━━ Records for the exercise

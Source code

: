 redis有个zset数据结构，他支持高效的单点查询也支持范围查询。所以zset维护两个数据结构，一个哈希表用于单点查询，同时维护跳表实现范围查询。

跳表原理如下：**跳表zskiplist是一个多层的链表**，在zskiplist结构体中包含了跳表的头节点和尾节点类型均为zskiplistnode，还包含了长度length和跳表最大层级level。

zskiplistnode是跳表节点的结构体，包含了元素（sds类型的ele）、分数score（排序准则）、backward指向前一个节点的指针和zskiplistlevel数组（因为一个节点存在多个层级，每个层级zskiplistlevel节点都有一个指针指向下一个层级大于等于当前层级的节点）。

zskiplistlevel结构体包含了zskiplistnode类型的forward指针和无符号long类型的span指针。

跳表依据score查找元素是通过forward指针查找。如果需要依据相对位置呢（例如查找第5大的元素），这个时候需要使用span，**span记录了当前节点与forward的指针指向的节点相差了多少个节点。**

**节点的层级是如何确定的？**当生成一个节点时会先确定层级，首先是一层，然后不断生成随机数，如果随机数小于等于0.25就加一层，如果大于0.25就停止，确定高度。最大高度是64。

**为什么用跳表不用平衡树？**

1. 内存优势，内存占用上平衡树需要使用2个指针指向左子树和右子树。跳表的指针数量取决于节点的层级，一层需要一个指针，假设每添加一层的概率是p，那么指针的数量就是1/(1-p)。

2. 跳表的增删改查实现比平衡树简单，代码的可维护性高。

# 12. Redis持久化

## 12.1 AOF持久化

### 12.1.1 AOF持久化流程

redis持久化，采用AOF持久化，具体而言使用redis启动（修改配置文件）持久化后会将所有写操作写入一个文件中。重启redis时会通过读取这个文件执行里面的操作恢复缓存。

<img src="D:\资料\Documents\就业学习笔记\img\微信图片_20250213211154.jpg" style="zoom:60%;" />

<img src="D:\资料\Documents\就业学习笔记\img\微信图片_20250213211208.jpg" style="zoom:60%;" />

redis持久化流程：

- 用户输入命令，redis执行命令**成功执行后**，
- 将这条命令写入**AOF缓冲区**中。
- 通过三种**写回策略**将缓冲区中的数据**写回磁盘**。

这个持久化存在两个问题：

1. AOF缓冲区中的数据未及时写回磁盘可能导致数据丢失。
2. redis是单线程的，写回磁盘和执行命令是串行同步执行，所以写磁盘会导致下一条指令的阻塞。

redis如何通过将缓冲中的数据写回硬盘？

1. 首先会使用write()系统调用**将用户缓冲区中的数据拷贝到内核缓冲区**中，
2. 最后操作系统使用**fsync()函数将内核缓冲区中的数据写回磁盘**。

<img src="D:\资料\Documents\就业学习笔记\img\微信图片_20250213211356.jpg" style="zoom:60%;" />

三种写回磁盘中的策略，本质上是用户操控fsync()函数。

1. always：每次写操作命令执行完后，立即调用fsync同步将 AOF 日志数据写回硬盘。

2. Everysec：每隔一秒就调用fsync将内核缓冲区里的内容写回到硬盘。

━━━━

- Task requirements: Work out how many lines in the data hold the word "就业学习笔记"; reply with the number alone.

- Exercise answer: 3